Parece brincadeira, mas o fato é que Tom Waits, com sua voz rascante, instrumentação desafinada e letras sem nenhum nexo aparente, é um sujeito que nos leva a refletir sobre que raios estamos fazendo aqui, neste mundo repleto de imbecilidades e desgraça, pergunta pertinente a qualquer metafísica que se preze. Se, para um Aristóteles todo homem busca conhecer e, para um Santo Tomás, todo homem deve unir a razão e a fé, para Tom Waits, todo homem fica feliz com um copo de bourbon, uma mulher com cabelos oxigenados e uma lata de feijões nos momentos em que a solidão bate fundo. É um alvo baixo, devemos confessar, mas quem disse que não é verdade? Às vezes, o ser humano deixa a baixeza se disseminar nas suas atitudes. Mas isso não significa que Tom Waits seja um artista de quinta categoria, com objetivos de décima. Ele retrata um mundo muito particular, um mundo em que perder é sempre uma constante e, por isso mesmo, o Diabo apronta as suas. No entanto, como bem descreve a epígrafe deste texto, o Diabo não existe – foi Deus mesmo quem aprontou toda essa bagunça, quando estava curtindo uma bela birita.
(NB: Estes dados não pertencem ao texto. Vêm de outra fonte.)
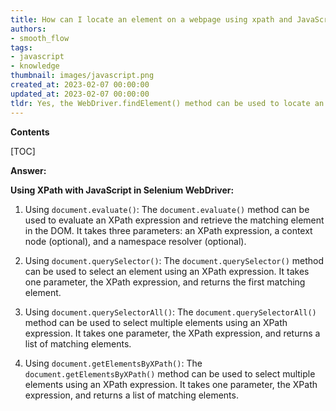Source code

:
 ```yaml
---
title: How can I locate an element on a webpage using xpath and JavaScript in selenium webdriver?
authors:
- smooth_flow
tags:
- javascript
- knowledge
thumbnail: images/javascript.png
created_at: 2023-02-07 00:00:00
updated_at: 2023-02-07 00:00:00
tldr: Yes, the WebDriver.findElement() method can be used to locate an element by XPath in Selenium WebDriver using JavaScript.
---
```


**Contents**

[TOC]

**Answer:**

**Using XPath with JavaScript in Selenium WebDriver:**

1. Using `document.evaluate()`: The `document.evaluate()` method can be used to evaluate an XPath expression and retrieve the matching element in the DOM. It takes three parameters: an XPath expression, a context node (optional), and a namespace resolver (optional).

2. Using `document.querySelector()`: The `document.querySelector()` method can be used to select an element using an XPath expression. It takes one parameter, the XPath expression, and returns the first matching element.

3. Using `document.querySelectorAll()`: The `document.querySelectorAll()` method can be used to select multiple elements using an XPath expression. It takes one parameter, the XPath expression, and returns a list of matching elements.

4. Using `document.getElementsByXPath()`: The `document.getElementsByXPath()` method can be used to select multiple elements using an XPath expression. It takes one parameter, the XPath expression, and returns a list of matching elements.
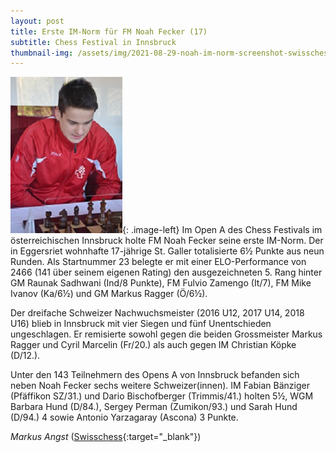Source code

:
 ```yaml
---
layout: post
title: Erste IM-Norm für FM Noah Fecker (17)
subtitle: Chess Festival in Innsbruck
thumbnail-img: /assets/img/2021-08-29-noah-im-norm-screenshot-swisschess.jpg
---
```


![Noah Fecker](/assets/img/2021-08-29-noah-fecker-im-norm-bild.jpg){: .image-left}
Im Open A des Chess Festivals im österreichischen Innsbruck holte FM Noah Fecker seine erste IM-Norm. Der in Eggersriet wohnhafte 17-jährige St. Galler totalisierte 6½ Punkte aus neun Runden. Als Startnummer 23 belegte er mit einer ELO-Performance von 2466 (141 über seinem eigenen Rating) den ausgezeichneten 5. Rang hinter GM Raunak Sadhwani (Ind/8 Punkte), FM Fulvio Zamengo (It/7), FM Mike Ivanov (Ka/6½) und GM Markus Ragger (Ö/6½).

Der dreifache Schweizer Nachwuchsmeister (2016 U12, 2017 U14, 2018 U16) blieb in Innsbruck mit vier Siegen und fünf Unentschieden ungeschlagen. Er remisierte sowohl gegen die beiden Grossmeister Markus Ragger und Cyril Marcelin (Fr/20.) als auch gegen IM Christian Köpke (D/12.).

Unter den 143 Teilnehmern des Opens A von Innsbruck befanden sich neben Noah Fecker sechs weitere Schweizer(innen). IM Fabian Bänziger (Pfäffikon SZ/31.) und Dario Bischofberger (Trimmis/41.) holten 5½, WGM Barbara Hund (D/84.), Sergey Perman (Zumikon/93.) und Sarah Hund (D/94.) 4 sowie Antonio Yarzagaray (Ascona) 3 Punkte.

_Markus Angst_ ([Swisschess](http://www.swisschess.ch/news-112/chess-festival-in-innsbruck-erste-im-norm-fuer-fm-noah-fecker-17.html){:target="\_blank"})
O leitor que achar que eu e Tom Waits somos dois hereges, por pensarmos tão desrespeitosamente do Todo-Poderoso, pode fechar esta página e denunciar-nos ao Vaticano. Contudo, Waits pode ser tudo, menos um herege ou um ateu. O que ele possui é uma visão peculiar da vida do espírito, uma visão que não descarta algo que anda em falta nos cleros e nas pessoas que se dizem religiosas: bom humor. Claro que não é um humor besteirol, típico de retardados mentais: há um toque de lirismo, de amargura e de nostalgia, que deixa o ouvinte comovido ao escutar canções sobre losers, pachucos e pallukas, seres tão estranhos à nossa realidade que só mesmo um artista de muito talento para nos deixar ver a vida desses infelizes e sofrer com eles. E este artista único e impagável é Tom Waits.
Apesar de toda a sua esquisitice, Waits faz parte da mesma linhagem de “frágeis senhores da guerra” em que se incluem compositores como Bob Dylan, Lou Reed, David Bowie, Elvis Costello, Leonard Cohen, Neil Young e Nick Cave. Além disso, é um poeta de mão cheia e um compositor sofisticado, capaz de fazer melodia até mesmo com o barulho de uma cadeira, como prova a canção “Shore Leave”, do álbum “Swordfishtrombones” (Comprova-se este fato quando Elvis Costello, um dos sujeitos com o melhor bom gosto musical no mundo, faz três covers de clássicos de Waits para o álbum com Anne Sofie Von Otter, “For The Stars”). No entanto, para chegar ao seu estilo único, Waits teve de criar uma persona anterior: a de melhor cantor de botecos que já existiu.
Seu primeiro álbum, “Closing Time”, é uma das grandes estréias em vinil, ao lado de “Are You Experienced”, de Jimi Hendrix e “Songs of Leonard Cohen”, de Leonard Cohen, e mostra um compositor com linguagem própria – melodias delicadas, uma voz semi-bêbada e letras que retratam a desilusão do perdedor americano. Para quem vivia de pileques, queria dormir num Landau com luvas de couro e abraçado a uma pá retrátil, “Closing Time” parecia ser um belo início de carreira – uma carreira de respeito, em que pessoas como Bruce Springsteen, The Eagles e até Bette Midler (?!) regravariam suas canções, devido ao tom único que inspiravam ao ouvinte um mundo completamente diferente.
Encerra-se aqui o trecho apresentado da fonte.